Album Review: Man Overboard – Man Overboard
New Jersey pop punkers Man Overboard have been on the rise for about two years now but it took their stint on the Rock Sound Impericon Tour in April and the release of their self-titled in September to really launch their name in the UK. Mixing a blend of emotional lyrics with fast upbeat pop punk backing, Man Overboard has been drawing fans in the thousands and are responsible for the sudden revival of the genre.
Album opener Rare shows that some tweaking of their sound has taken place between the release of ’09’s Real Talk and the release of their self-titled. The track leans a lot more on the pop punk sound with speedy snare smashing, the vocals being spoken very fast making them incoherent and the chorus is a standard pop punk sing along. Dead End Dreams feels like familiar ground. “I’ve got nothing to show for these dead end dreams, my heart will ache again it seems” the word play is very Man Overboard and the acoustic intro/chant along bridge will have the bands long-time fans smirking at the familiarity. Lead single Something’s Weird borrows elements from current scene leaders The Wonder Years and Fireworks. The riffs and drums are aggressive with the vocals being bouncy without being Blink 182 whilst emotional but without being miserable, something The Wonder Years are well known for.

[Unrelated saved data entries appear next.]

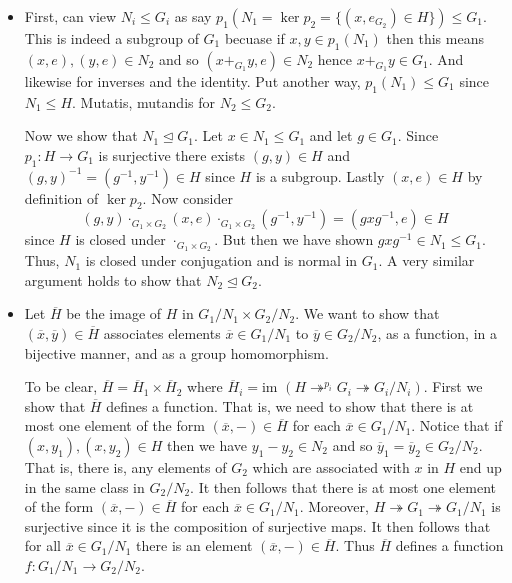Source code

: \documentclass[12pt,letterpaper,boxed]{hmcpset}
\newcommand{\im}{\text{im }}
\newcommand{\inv}{^{-1}}
\newcommand{\normal}{\unlhd} %
\begin{document}
\begin{solution}
\begin{itemize}
\item First, can view $N_i \leq G_i$ as say $p_1(N_1 = \ker p_2 =
\{(x,e_{G_2}) \in H\}) \leq
G_1$. This is indeed a subgroup of $G_1$ becuase if $x, y \in
p_1(N_1)$ then this means $(x, e), (y, e) \in N_2$ and so $(x +_{G_1} y, e)
\in N_2$ hence $x +_{G_1} y \in G_1$. And likewise for inverses and
the identity. Put another way, $p_1(N_1) \leq G_1$ since $N_1 \leq H$. 
Mutatis, mutandis for $N_2 \leq G_2$. 

Now we show that $N_1 \unlhd G_1$.
Let $x \in N_1 \leq G_1$ and let $g \in G_1$. Since $p_1: H \to G_1$
is surjective there exists $(g, y) \in H$ and $(g, y)\inv = (g\inv, y\inv) \in H$
since $H$ is a subgroup. Lastly $(x,e) \in H$ by definition of $\ker
p_2$. 
Now consider \[
	(g, y) \cdot_{G_1 \times G_2} (x, e) \cdot_{G_1 \times G_2} (g\inv, y\inv) 
	= (g x g\inv, e) \in H
\]
since $H$ is closed under $\cdot_{G_1 \times G_2}$. But then we have
shown $g x g\inv \in N_1 \leq G_1$. Thus, $N_1$ is closed under
conjugation and is normal in $G_1$. A very similar argument holds to
show that $N_2 \normal G_2$. 

\item Let $\overline H$ be the image of $H$ in $G_1/N_1 \times
G_2/N_2$. We want to show that $(\overline x, \overline y) \in
\overline H$ associates elements $\overline x \in G_1/N_1$ to
$\overline y \in G_2 /N_2$, as a function, in a bijective manner, and
as a group homomorphism.

To be clear, $\overline H = \overline H_1 \times \overline H_2$ where
$\overline H_i = \im (H \twoheadrightarrow^{p_i} G_i
\twoheadrightarrow G_i / N_i)$. 
First we show that $\overline H$ defines a function. That is, we need
to show that there is at most one element of the form $(\overline x,
-) \in \overline H$ for each $\overline x \in G_1/N_1$. 
Notice that if $(x, y_1), (x, y_2) \in H$ then we have $y_1 - y_2 \in
N_2$ and so $\overline y_1 = \overline y_2 \in G_2 / N_2$. That is,
there is, any elements of $G_2$ which are associated with $x$ in $H$
end up in the same class in $G_2 / N_2$. It then follows that there is
at most one element of the form $(\overline x, -) \in \overline H$ for
each $\overline x \in G_1 / N_1$. Moreover, $H
\twoheadrightarrow G_1 \twoheadrightarrow G_1/N_1$ is surjective since
it is the composition of surjective maps. It then follows that for all
$\overline x \in G_1/N_1$ there is an element $(\overline x, -) \in
\overline H$. Thus $\overline H$ defines a function $f : G_1/N_1 \to
G_2/N_2$. 


\end{itemize}
\end{solution}
\end{document}
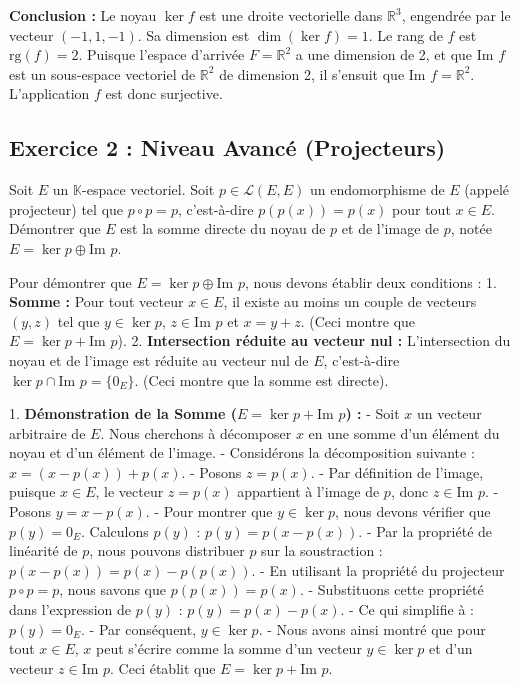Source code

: \documentclass{report}
\begin{document}
\textbf{Conclusion :}
Le noyau $\ker f$ est une droite vectorielle dans $\mathbb{R}^3$, engendrée par le vecteur $(-1, 1, -1)$. Sa dimension est $\dim(\ker f) = 1$.
Le rang de $f$ est $\text{rg}(f) = 2$. Puisque l'espace d'arrivée $F = \mathbb{R}^2$ a une dimension de 2, et que $\text{Im } f$ est un sous-espace vectoriel de $\mathbb{R}^2$ de dimension 2, il s'ensuit que $\text{Im } f = \mathbb{R}^2$. L'application $f$ est donc surjective.

\subsection*{Exercice 2 : Niveau Avancé (Projecteurs)}
 Soit $E$ un $\mathbb{K}$-espace vectoriel. Soit $p \in \mathcal{L}(E, E)$ un endomorphisme de $E$ (appelé projecteur) tel que $p \circ p = p$, c'est-à-dire $p(p(x)) = p(x)$ pour tout $x \in E$. Démontrer que $E$ est la somme directe du noyau de $p$ et de l'image de $p$, notée $E = \ker p \oplus \text{Im } p$.

Pour démontrer que $E = \ker p \oplus \text{Im } p$, nous devons établir deux conditions :
1.  \textbf{Somme :} Pour tout vecteur $x \in E$, il existe au moins un couple de vecteurs $(y, z)$ tel que $y \in \ker p$, $z \in \text{Im } p$ et $x = y + z$. (Ceci montre que $E = \ker p + \text{Im } p$).
2.  \textbf{Intersection réduite au vecteur nul :} L'intersection du noyau et de l'image est réduite au vecteur nul de $E$, c'est-à-dire $\ker p \cap \text{Im } p = \{0_E\}$. (Ceci montre que la somme est directe).

1.  \textbf{Démonstration de la Somme ($E = \ker p + \text{Im } p$) :}
    -   Soit $x$ un vecteur arbitraire de $E$. Nous cherchons à décomposer $x$ en une somme d'un élément du noyau et d'un élément de l'image.
    -   Considérons la décomposition suivante :
        $x = (x - p(x)) + p(x)$.
    -   Posons $z = p(x)$.
    -   Par définition de l'image, puisque $x \in E$, le vecteur $z = p(x)$ appartient à l'image de $p$, donc $z \in \text{Im } p$.
    -   Posons $y = x - p(x)$.
    -   Pour montrer que $y \in \ker p$, nous devons vérifier que $p(y) = 0_E$. Calculons $p(y)$ :
        $p(y) = p(x - p(x))$.
    -   Par la propriété de linéarité de $p$, nous pouvons distribuer $p$ sur la soustraction :
        $p(x - p(x)) = p(x) - p(p(x))$.
    -   En utilisant la propriété du projecteur $p \circ p = p$, nous savons que $p(p(x)) = p(x)$.
    -   Substituons cette propriété dans l'expression de $p(y)$ :
        $p(y) = p(x) - p(x)$.
    -   Ce qui simplifie à :
        $p(y) = 0_E$.
    -   Par conséquent, $y \in \ker p$.
    -   Nous avons ainsi montré que pour tout $x \in E$, $x$ peut s'écrire comme la somme d'un vecteur $y \in \ker p$ et d'un vecteur $z \in \text{Im } p$. Ceci établit que $E = \ker p + \text{Im } p$.
\end{document}
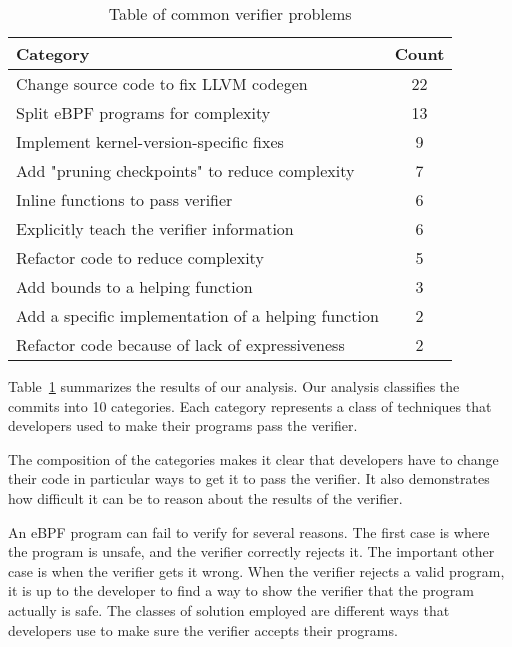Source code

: \begin{table}[t]
    \small
    \centering
    \begin{tabular}{lc}%
        \toprule
        \textbf{Category} & \textbf{Count} \\
        \midrule
        Change source code to fix LLVM codegen & 22 \\
        Split eBPF programs for complexity & 13 \\
        Implement kernel-version-specific fixes & 9 \\
        Add "pruning checkpoints" to reduce complexity & 7 \\
        Inline functions to pass verifier & 6 \\
        Explicitly teach the verifier information & 6 \\
        Refactor code to reduce complexity & 5 \\
        Add bounds to a helping function & 3 \\
        Add a specific implementation of a helping function & 2 \\
        Refactor code because of lack of expressiveness & 2 \\
        \bottomrule
    \end{tabular}
    \caption{Table of common verifier problems}
    \label{fig:commit-table}
\end{table}

Table~\ref{fig:commit-table} summarizes the results of our analysis.
Our analysis classifies the commits into 10 categories.
Each category represents a class of techniques that developers used to make their programs pass the verifier.


The composition of the categories makes it clear that developers have to change their code in particular ways to get it to pass the verifier.
It also demonstrates how difficult it can be to reason about the results of the verifier.

An eBPF program can fail to verify for several reasons.
The first case is where the program is unsafe, and the verifier correctly rejects it.
The important other case is when the verifier gets it wrong.
When the verifier rejects a valid program, it is up to the developer to find a way to show the verifier that the program actually is safe.
The classes of solution employed are different ways that developers use to make sure the verifier accepts their programs.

Picture Perfect has a brilliant 90’s rock sound to the intro. Once the bass and drums join up, elements of early emo (I mean proper, old fashioned pop punkish emo not My Chemical Romance) become more apparent. The inflection that guitarist/singer Zac Eisenstein puts on the vocals is a key element to Man Overboard’s sound and again the fans will be doing little knowing nods to these parts. Night Feelings actually does sound a little like a Blink 182 track at first. The riffs are a little dumb, and the vocals almost sound like Blink. “I felt I just can’t wait to let myself down again, just raise your guard and keep your heart”. Atlas is a track about wondering how your neighbours can be so normal when you’re so odd, again something that most can relate too. The vocals are solo at first until a few muted strings are strummed. The involvement of the instruments bring a new ferocity to the track with Eisenstein screaming “I don’t feel like a grown up yet”. Many of those finding it difficult to deal with growing up will enjoy the message of this track more than the younger crowds.
To be honest you could listen to Real Talk and this album back to back and not notice much of a difference. The nuts and bolts have been tightened and polished leading to an improved overall sound but there’s not real been much progress in terms of sound. I give the album 8 out of 10. It’s a brilliant album full of emotional highs and lows, brilliant pop punk sentiment and riffage which will have any music fan tapping and snapping along.